A linear combination derived under an elastic net fit that used cross-validation to determine both the L1 and L2 penalties in a Cox progression free survival (PFS) meta-analysis. The regression coefficients from the final Cox PFS model fit at the selected values of the L1 and L2 penalties are multiplied to the normalized RNA expression levels for their respective genes and then the resulting weighted values are summed to create the signature score.

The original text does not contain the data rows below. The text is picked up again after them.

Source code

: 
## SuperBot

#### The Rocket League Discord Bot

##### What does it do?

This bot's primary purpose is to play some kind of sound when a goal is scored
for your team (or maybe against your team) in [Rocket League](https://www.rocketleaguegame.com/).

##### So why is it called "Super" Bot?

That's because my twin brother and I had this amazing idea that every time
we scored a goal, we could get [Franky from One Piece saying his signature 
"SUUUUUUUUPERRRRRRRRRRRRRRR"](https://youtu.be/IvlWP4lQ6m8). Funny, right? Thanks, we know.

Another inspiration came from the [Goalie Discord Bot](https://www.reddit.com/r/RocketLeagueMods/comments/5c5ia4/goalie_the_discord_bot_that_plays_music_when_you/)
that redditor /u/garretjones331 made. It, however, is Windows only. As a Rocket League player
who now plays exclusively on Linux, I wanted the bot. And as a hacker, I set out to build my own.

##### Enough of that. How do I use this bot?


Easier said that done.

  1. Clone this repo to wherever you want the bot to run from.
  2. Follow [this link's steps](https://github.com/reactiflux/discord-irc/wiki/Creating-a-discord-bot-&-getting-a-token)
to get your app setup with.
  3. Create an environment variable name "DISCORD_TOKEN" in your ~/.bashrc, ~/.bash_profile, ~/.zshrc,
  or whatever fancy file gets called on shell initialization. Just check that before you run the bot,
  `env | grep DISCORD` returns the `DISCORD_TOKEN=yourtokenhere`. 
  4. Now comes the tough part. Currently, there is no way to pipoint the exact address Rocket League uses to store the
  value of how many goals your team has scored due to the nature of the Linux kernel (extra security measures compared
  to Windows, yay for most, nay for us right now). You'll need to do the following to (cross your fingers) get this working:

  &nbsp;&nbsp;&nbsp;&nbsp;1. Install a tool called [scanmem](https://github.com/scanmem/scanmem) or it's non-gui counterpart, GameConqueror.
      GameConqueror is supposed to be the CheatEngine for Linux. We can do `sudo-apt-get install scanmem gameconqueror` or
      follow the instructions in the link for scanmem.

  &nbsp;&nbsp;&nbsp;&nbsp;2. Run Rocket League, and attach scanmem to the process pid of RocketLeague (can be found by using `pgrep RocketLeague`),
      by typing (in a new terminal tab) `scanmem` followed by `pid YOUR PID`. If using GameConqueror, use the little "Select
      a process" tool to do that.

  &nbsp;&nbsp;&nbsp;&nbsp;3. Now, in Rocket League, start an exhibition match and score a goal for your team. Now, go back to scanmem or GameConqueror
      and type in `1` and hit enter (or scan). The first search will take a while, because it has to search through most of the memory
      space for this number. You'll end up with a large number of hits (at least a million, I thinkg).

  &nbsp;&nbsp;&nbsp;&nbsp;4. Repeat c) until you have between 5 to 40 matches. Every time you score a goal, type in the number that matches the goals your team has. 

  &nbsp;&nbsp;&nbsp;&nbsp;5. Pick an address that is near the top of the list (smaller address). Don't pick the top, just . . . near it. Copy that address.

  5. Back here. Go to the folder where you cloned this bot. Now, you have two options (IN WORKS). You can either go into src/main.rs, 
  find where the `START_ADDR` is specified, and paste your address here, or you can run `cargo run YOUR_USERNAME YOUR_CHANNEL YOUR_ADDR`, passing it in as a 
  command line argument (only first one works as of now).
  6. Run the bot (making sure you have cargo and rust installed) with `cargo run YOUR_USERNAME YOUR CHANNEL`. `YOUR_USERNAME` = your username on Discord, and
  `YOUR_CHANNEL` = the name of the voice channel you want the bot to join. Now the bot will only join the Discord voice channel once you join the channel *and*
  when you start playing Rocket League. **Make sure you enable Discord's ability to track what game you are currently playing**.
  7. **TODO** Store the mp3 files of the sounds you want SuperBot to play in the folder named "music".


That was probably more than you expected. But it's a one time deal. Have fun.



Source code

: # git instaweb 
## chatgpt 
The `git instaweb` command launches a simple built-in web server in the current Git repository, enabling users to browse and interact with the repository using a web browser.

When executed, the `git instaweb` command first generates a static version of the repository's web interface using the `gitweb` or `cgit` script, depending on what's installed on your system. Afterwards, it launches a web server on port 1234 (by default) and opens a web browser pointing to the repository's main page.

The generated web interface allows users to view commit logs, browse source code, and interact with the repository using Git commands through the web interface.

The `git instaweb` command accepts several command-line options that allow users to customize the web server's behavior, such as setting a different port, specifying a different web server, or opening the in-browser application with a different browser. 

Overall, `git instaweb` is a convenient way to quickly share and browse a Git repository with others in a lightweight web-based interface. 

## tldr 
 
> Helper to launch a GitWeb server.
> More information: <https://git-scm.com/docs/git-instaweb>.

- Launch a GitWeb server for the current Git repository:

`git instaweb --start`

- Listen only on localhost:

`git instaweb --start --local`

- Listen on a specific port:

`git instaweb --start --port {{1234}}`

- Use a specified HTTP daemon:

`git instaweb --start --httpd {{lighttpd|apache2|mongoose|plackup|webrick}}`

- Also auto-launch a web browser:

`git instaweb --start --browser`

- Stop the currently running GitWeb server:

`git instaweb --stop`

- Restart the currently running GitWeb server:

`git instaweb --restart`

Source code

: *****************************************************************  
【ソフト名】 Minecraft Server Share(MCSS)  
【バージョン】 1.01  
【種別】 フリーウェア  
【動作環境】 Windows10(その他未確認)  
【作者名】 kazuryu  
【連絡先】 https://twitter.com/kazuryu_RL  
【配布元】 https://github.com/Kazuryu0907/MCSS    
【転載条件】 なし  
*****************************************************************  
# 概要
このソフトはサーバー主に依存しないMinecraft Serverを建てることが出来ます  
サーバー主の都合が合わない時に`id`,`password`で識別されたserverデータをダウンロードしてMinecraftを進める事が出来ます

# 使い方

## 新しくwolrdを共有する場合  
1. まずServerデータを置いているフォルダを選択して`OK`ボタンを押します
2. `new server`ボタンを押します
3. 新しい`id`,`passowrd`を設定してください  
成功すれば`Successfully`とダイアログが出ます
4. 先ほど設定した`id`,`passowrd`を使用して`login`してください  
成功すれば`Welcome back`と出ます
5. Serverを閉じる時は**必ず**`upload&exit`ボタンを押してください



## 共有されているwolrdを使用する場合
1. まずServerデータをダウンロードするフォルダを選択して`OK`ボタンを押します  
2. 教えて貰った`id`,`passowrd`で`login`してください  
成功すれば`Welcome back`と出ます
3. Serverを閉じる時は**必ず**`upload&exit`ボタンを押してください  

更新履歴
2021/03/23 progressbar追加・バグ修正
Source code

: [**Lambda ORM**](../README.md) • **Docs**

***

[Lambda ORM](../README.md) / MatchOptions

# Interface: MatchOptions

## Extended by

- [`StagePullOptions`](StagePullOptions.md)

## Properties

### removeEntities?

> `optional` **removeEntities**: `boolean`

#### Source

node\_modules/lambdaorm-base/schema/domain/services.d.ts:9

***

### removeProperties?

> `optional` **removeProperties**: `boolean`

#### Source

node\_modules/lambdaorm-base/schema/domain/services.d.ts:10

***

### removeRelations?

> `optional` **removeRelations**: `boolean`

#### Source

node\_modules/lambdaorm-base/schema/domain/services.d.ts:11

These values of the regression coefficients, i.e. the weights, are listed under Set 2.3 in Table 3A and in the 2^nd column of Table 3B.

Set 2.4.

A linear combination derived under an elastic net fit that used cross-validation to determine both the L1 and L2 penalties in a logistic regression meta-analysis. The regression coefficients from the final logistic model fit at the selected values of the L1 and L2 penalties are multiplied to the normalized RNA expression levels for their respective genes and then the resulting weighted values are summed to create the signature score. These values of the regression coefficients, i.e. the weights, are listed under Set 2.4 in Table 3A and in the 3^rd column of Table 3B.

As is evident from inspection of the gene signatures in Table 3B, predominantly the same genes are retained by the PFS and BOR regressions that produced the weights of Set 2.3 and 2.4, respectively, showing that predominantly the same genes are selected using either clinical endpoint. The zero weights on the other clinical response genes should not be interpreted to mean that expression levels of these genes are not individually strongly associated with clinical outcome, only that they do not seem to add additional value beyond those with non-zero coefficients with regard to improving prediction in the penalized PFS regression meta-analysis setting when all the genes are competing simultaneously to demonstrate predictive value.

To illustrate the clinical utility of signature scores generated using weighting coefficients, FIGS. 7 and 8 display estimates of the expected PPV and NPV profiles (averaging across indications) as a function of putative cut-offs on signature scores calculated using the Set 1.1 weights. These expected profiles were calculated using a hierarchical Bayesian meta-analysis of the combined KEYNOTE-028 and KEYNOTE-012 data, with the solid curve showing an estimate of the expected value of PPV (as captured by the posterior median) and the dotted lines above and below the curve indicating the upper and lower bounds of the 90% credible interval on the expected value.

All references cited herein are incorporated by reference to the same extent as if each individual publication, database entry (e.g. Genbank sequences or GeneID entries), patent application, or patent, was specifically and individually indicated to be incorporated by reference. This statement of incorporation by reference is intended by Applicants, pursuant to 37 C.F.R. § 1.57(b)(1), to relate to each and every individual publication, database entry (e.g. Genbank sequences or GeneID entries), patent application, or patent, each of which is clearly identified in compliance with 37 C.F.R. § 1.57(b)(2), even if such citation is not immediately adjacent to a dedicated statement of incorporation by reference. The inclusion of dedicated statements of incorporation by reference, if any, within the specification does not in any way weaken this general statement of incorporation by reference. Citation of the references herein is not intended as an admission that the reference is pertinent prior art, nor does it constitute any admission as to the contents or date of these publications or documents.